ATHWART. The transverse direction; anything extending or across the line of a ship's course.—Athwart hawse, a vessel, boat, or floating lumber accidentally drifted across the stem of a ship, the transverse position of the drift being understood.—Athwart the fore-foot, just before the stem; ships fire a shot in this direction to arrest a stranger, and make her bring-to.—Athwart ships, in the direction of the beam; from side to side: in opposition to fore-and-aft.
ATHWART THE TIDE. See Across the Tide.
ATLANTIC. The sea which separates Europe and Africa from the Americas, so named from the elevated range called the Atlas Mountains in Morocco.
ATLANTIDES. The daughters of Atlas; a name of the Pleiades.[60]
ATLAS. A large book of maps or charts; so called from the character of that name in ancient mythology, son of Uranus, and represented as bearing the world on his back. Also the Indian satin of commerce.
ATMOSPHERE. The ambient air, or thin elastic fluid which surrounds the globe, and gradually diminishing in gravity rises to an unknown height, yet by gravitation partakes of all its motions.
ATMOSPHERIC or Single-action Steam-engine. A condensing machine, in which the downward stroke of the piston is performed by the pressure of the atmosphere acting against a vacuum.
ATMOSPHERICAL TIDES. The motions generated by the joint influence of the sun and moon; and by the rotatory and orbital course of the earth,—as developed in trade-winds, equinoctial gales, &c.
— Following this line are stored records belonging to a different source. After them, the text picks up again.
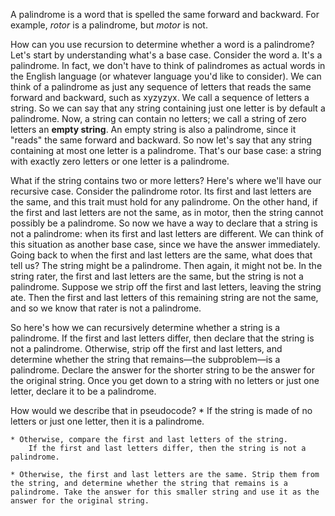 A palindrome is a word that is spelled the same forward and backward. For example, _rotor_ is a palindrome, but _motor_ is not.

How can you use recursion to determine whether a word is a palindrome? Let's start by understanding what's a base case. Consider the word a. It's a palindrome. In fact, we don't have to think of palindromes as actual words in the English language (or whatever language you'd like to consider). We can think of a palindrome as just any sequence of letters that reads the same forward and backward, such as xyzyzyx. We call a sequence of letters a string. So we can say that any string containing just one letter is by default a palindrome. Now, a string can contain no letters; we call a string of zero letters an **empty string**. An empty string is also a palindrome, since it "reads" the same forward and backward. So now let's say that any string containing at most one letter is a palindrome. That's our base case: a string with exactly zero letters or one letter is a palindrome.

What if the string contains two or more letters? Here's where we'll have our recursive case. Consider the palindrome rotor. Its first and last letters are the same, and this trait must hold for any palindrome. On the other hand, if the first and last letters are not the same, as in motor, then the string cannot possibly be a palindrome. So now we have a way to declare that a string is not a palindrome: when its first and last letters are different. We can think of this situation as another base case, since we have the answer immediately. Going back to when the first and last letters are the same, what does that tell us? The string might be a palindrome. Then again, it might not be. In the string rater, the first and last letters are the same, but the string is not a palindrome. Suppose we strip off the first and last letters, leaving the string ate. Then the first and last letters of this remaining string are not the same, and so we know that rater is not a palindrome.

So here's how we can recursively determine whether a string is a palindrome. If the first and last letters differ, then declare that the string is not a palindrome. Otherwise, strip off the first and last letters, and determine whether the string that remains—the subproblem—is a palindrome. Declare the answer for the shorter string to be the answer for the original string. Once you get down to a string with no letters or just one letter, declare it to be a palindrome.

How would we describe that in pseudocode?
    * If the string is made of no letters or just one letter, then it is a palindrome.
    
    * Otherwise, compare the first and last letters of the string.
        If the first and last letters differ, then the string is not a palindrome.
    
    * Otherwise, the first and last letters are the same. Strip them from the string, and determine whether the string that remains is a palindrome. Take the answer for this smaller string and use it as the answer for the original string.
ATOLLS. An Indian name for those singular coral formations known as lagoon-islands, such as the Maldive cluster, those in the Pacific, and in other parts within the tropics, where the apparently insignificant reef-building zoophytes reside.
ATRIE. To bring the ship to in a gale.
A-TRIP. The anchor is a-trip, or a-weigh, when the purchase has just made it break ground, or raised it clear. Sails are a-trip when they are hoisted from the cap, sheeted home, and ready for trimming. Yards are a-trip when swayed up, ready to have the stops cut for crossing: so an upper-mast is said to be a-trip, when the fid is loosened preparatory to lowering it.
ATTACHED. Belongs to; in military parlance an officer or soldier is attached to any regiment or company with which he is ordered to do duty.
ATTACK. A general assault or onset upon an enemy. Also the arrangement for investment or battle. (See False Attack.)
ATTEMPT, To. To endeavour to carry a vessel or place by surprise; to venture at some risk, as in trying a new channel, &c.
ATTENDANT MASTER. A dockyard official. (See Master-attendant.)